Exercise goal:
Retype, word for word, every line of the records below starting at the one that contains "spatial threshold values." and ending at the one that contains "Obviously, increasing the"; include both of those lines and nothing more.

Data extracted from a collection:

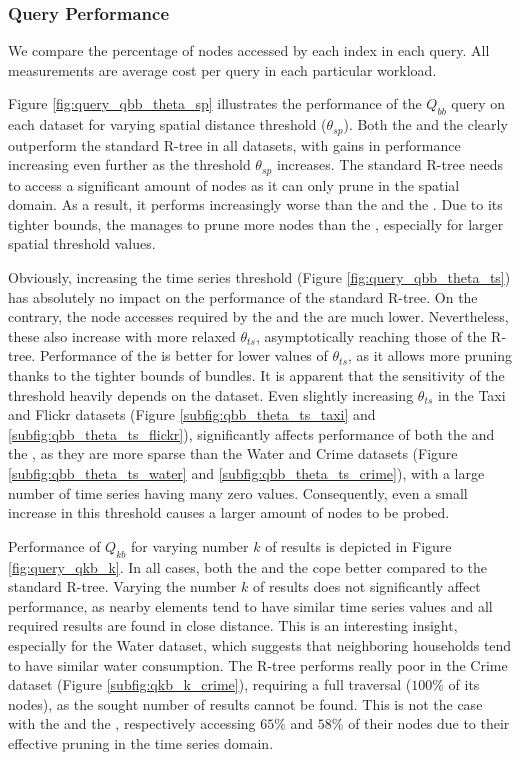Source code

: 
\subsubsection{Query Performance}

We compare the percentage of nodes accessed by each index in each query. All measurements are average cost per query in each particular workload.

Figure \ref{fig:query_qbb_theta_sp} illustrates the performance of the $Q_{bb}$ query on each dataset for varying spatial distance threshold ($\theta_{sp}$). Both the \tsr and the \ctsr clearly outperform the standard R-tree in all datasets, with gains in performance increasing even further as the threshold $\theta_{sp}$ increases. The standard R-tree needs to access a significant amount of nodes as it can only prune in the spatial domain. As a result, it performs increasingly worse than the \tsr and the \ctsr. Due to its tighter bounds, the \ctsr manages to prune more nodes than the \tsr, especially for larger spatial threshold values. 

Obviously, increasing the time series threshold (Figure \ref{fig:query_qbb_theta_ts}) has absolutely no impact on the performance of the standard R-tree. On the contrary, the node accesses required by the \tsr and the \ctsr are much lower. Nevertheless, these also increase with more relaxed $\theta_{ts}$, asymptotically reaching those of the R-tree. Performance of the \ctsr is better for lower values of $\theta_{ts}$, as it allows more pruning thanks to the tighter bounds of bundles. It is apparent that the sensitivity of the threshold heavily depends on the dataset. Even slightly increasing $\theta_{ts}$ in the Taxi and Flickr datasets (Figure \ref{subfig:qbb_theta_ts_taxi} and \ref{subfig:qbb_theta_ts_flickr}), significantly affects performance of both the \tsr and the \ctsr, as they are more sparse than the Water and Crime datasets (Figure \ref{subfig:qbb_theta_ts_water} and \ref{subfig:qbb_theta_ts_crime}), with a large number of time series having many zero values. Consequently, even a small increase in this threshold causes a larger amount of nodes to be probed.

Performance of $Q_{kb}$ for varying number $k$ of results is depicted in Figure \ref{fig:query_qkb_k}.  In all cases, both the \tsr and the \ctsr cope better compared to the standard R-tree. Varying the number $k$  of results does not significantly affect performance, as nearby elements tend to have similar time series values and all required results are found in close distance. This is an interesting insight, especially for the Water dataset, which suggests that neighboring households tend to have similar water consumption. The R-tree performs really poor in the Crime dataset (Figure \ref{subfig:qkb_k_crime}), requiring a full traversal ($100\%$ of its nodes), as the sought number of results cannot be found. This is not the case with the \tsr and the \ctsr, respectively accessing $65\%$ and $58\%$ of their nodes due to their effective pruning in the time series domain.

Exercise answer:
Figure \ref{fig:query_qbb_theta_sp} illustrates the performance of the $Q_{bb}$ query on each dataset for varying spatial distance threshold ($\theta_{sp}$). Both the \tsr and the \ctsr clearly outperform the standard R-tree in all datasets, with gains in performance increasing even further as the threshold $\theta_{sp}$ increases. The standard R-tree needs to access a significant amount of nodes as it can only prune in the spatial domain. As a result, it performs increasingly worse than the \tsr and the \ctsr. Due to its tighter bounds, the \ctsr manages to prune more nodes than the \tsr, especially for larger spatial threshold values. 

Obviously, increasing the time series threshold (Figure \ref{fig:query_qbb_theta_ts}) has absolutely no impact on the performance of the standard R-tree. On the contrary, the node accesses required by the \tsr and the \ctsr are much lower. Nevertheless, these also increase with more relaxed $\theta_{ts}$, asymptotically reaching those of the R-tree. Performance of the \ctsr is better for lower values of $\theta_{ts}$, as it allows more pruning thanks to the tighter bounds of bundles. It is apparent that the sensitivity of the threshold heavily depends on the dataset. Even slightly increasing $\theta_{ts}$ in the Taxi and Flickr datasets (Figure \ref{subfig:qbb_theta_ts_taxi} and \ref{subfig:qbb_theta_ts_flickr}), significantly affects performance of both the \tsr and the \ctsr, as they are more sparse than the Water and Crime datasets (Figure \ref{subfig:qbb_theta_ts_water} and \ref{subfig:qbb_theta_ts_crime}), with a large number of time series having many zero values. Consequently, even a small increase in this threshold causes a larger amount of nodes to be probed.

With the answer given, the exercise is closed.